> **Prompt**
Gather every line in the records below that contains the word "electricity".

> **Data supplied**
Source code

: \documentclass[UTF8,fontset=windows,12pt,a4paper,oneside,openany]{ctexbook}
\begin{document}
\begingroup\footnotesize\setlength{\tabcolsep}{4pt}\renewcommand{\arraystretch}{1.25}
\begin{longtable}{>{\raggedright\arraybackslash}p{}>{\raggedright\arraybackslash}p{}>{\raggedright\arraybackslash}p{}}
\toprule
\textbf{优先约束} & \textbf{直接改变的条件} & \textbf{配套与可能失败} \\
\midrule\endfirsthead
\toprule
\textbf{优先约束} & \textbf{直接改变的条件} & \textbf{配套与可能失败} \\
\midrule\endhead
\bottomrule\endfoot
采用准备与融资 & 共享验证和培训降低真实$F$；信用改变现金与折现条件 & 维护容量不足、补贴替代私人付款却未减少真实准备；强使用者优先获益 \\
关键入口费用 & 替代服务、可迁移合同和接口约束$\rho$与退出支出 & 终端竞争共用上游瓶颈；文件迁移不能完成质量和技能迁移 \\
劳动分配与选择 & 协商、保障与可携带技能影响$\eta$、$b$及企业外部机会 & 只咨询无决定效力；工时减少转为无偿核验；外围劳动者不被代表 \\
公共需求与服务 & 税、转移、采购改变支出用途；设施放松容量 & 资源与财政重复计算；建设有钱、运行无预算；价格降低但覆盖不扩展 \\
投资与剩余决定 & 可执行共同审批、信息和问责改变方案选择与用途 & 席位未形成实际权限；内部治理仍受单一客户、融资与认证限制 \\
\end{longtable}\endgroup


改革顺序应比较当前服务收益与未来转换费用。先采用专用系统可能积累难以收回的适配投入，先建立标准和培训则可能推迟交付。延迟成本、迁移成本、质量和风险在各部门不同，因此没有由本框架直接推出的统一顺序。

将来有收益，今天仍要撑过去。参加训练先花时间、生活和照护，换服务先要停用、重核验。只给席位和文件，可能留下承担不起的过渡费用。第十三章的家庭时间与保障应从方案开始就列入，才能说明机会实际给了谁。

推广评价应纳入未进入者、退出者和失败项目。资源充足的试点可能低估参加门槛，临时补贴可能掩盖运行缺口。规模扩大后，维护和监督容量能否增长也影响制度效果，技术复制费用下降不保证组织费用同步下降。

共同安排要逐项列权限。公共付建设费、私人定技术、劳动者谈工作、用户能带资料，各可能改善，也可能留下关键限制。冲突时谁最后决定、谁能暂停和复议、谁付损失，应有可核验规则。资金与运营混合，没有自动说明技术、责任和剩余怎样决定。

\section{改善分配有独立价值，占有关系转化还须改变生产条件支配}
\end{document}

--

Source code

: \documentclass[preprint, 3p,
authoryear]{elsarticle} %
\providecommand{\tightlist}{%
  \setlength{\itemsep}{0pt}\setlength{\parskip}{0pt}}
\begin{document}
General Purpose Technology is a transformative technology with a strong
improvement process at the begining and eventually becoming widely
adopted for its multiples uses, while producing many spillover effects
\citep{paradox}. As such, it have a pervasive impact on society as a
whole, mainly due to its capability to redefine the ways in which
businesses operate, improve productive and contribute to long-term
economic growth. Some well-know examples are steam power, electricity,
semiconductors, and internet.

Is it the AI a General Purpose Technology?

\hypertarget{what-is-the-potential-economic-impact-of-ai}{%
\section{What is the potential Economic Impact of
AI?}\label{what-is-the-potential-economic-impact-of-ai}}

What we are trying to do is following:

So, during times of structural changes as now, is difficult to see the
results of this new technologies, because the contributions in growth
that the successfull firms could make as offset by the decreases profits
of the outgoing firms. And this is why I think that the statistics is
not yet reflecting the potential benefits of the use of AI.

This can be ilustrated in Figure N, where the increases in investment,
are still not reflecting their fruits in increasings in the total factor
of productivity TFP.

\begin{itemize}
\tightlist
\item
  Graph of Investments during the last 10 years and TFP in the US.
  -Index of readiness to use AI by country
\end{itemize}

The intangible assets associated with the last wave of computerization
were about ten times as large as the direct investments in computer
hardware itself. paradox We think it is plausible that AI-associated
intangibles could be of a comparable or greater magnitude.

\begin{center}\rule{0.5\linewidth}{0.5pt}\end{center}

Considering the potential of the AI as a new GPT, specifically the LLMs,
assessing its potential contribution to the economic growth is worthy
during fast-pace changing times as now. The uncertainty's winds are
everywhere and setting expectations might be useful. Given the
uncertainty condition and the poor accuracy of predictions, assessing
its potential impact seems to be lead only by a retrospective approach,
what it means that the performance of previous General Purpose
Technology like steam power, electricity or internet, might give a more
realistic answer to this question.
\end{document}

> **Response area**
economic growth. Some well-know examples are steam power, electricity,
Technology like steam power, electricity or internet, might give a more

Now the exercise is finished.